*ASSIGNMENT*: Go through the data below and return each line where the string "identifies" appears.

*INPUT FOR THIS TASK*:
=== Section Start ===
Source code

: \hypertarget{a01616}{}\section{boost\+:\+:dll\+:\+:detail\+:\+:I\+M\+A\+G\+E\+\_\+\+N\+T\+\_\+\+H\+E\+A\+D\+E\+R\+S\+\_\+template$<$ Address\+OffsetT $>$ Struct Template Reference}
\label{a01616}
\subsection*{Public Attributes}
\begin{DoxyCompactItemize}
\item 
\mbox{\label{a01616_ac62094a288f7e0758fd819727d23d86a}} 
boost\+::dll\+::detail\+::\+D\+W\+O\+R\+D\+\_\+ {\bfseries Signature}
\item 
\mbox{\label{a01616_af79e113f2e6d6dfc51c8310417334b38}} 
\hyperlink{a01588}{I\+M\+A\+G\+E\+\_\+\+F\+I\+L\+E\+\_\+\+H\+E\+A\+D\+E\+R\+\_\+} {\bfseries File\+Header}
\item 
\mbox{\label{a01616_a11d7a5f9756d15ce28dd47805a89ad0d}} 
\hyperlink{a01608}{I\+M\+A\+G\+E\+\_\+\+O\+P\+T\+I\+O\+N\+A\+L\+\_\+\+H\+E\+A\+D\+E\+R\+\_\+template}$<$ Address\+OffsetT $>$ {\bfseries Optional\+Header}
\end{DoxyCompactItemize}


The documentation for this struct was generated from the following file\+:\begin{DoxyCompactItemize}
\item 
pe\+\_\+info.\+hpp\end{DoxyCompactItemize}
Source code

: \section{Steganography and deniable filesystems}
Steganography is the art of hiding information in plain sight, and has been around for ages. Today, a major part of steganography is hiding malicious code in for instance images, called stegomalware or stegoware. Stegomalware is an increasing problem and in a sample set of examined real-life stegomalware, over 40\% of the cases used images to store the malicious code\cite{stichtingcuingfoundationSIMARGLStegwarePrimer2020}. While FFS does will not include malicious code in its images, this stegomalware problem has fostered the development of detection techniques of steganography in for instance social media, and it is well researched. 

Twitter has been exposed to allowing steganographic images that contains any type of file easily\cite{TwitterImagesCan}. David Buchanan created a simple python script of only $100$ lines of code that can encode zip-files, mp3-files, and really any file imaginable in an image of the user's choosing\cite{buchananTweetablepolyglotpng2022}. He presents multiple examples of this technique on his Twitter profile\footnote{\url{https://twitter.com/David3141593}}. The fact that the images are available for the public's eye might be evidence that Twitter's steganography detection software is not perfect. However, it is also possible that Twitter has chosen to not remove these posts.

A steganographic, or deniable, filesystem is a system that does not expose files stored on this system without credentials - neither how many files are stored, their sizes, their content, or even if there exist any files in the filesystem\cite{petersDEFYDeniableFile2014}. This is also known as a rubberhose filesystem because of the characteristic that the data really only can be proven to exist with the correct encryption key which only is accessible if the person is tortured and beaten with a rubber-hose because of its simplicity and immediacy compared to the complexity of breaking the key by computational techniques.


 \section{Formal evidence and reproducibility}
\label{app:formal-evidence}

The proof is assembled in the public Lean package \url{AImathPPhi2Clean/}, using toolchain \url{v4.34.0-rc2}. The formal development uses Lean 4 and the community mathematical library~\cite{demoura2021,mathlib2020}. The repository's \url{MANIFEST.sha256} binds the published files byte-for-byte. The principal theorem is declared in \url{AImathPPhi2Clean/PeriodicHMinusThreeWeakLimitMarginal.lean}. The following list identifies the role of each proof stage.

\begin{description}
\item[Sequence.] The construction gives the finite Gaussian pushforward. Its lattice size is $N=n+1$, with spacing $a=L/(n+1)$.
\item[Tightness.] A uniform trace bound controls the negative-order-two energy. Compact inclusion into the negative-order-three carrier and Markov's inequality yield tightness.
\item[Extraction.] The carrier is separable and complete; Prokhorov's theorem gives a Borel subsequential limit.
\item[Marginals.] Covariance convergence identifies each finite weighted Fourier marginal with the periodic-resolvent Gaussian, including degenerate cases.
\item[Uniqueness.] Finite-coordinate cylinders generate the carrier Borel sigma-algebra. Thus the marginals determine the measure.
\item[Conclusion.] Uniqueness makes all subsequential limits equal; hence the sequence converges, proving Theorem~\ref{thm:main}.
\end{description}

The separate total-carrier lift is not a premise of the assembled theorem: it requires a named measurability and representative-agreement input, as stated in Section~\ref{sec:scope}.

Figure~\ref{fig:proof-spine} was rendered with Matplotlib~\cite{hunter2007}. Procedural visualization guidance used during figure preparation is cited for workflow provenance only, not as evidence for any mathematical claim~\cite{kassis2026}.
=== Section End ===
*EXERCISE RESPONSE*:
The proof is assembled in the public Lean package \url{AImathPPhi2Clean/}, using toolchain \url{v4.34.0-rc2}. The formal development uses Lean 4 and the community mathematical library~\cite{demoura2021,mathlib2020}. The repository's \url{MANIFEST.sha256} binds the published files byte-for-byte. The principal theorem is declared in \url{AImathPPhi2Clean/PeriodicHMinusThreeWeakLimitMarginal.lean}. The following list identifies the role of each proof stage.
\item[Marginals.] Covariance convergence identifies each finite weighted Fourier marginal with the periodic-resolvent Gaussian, including degenerate cases.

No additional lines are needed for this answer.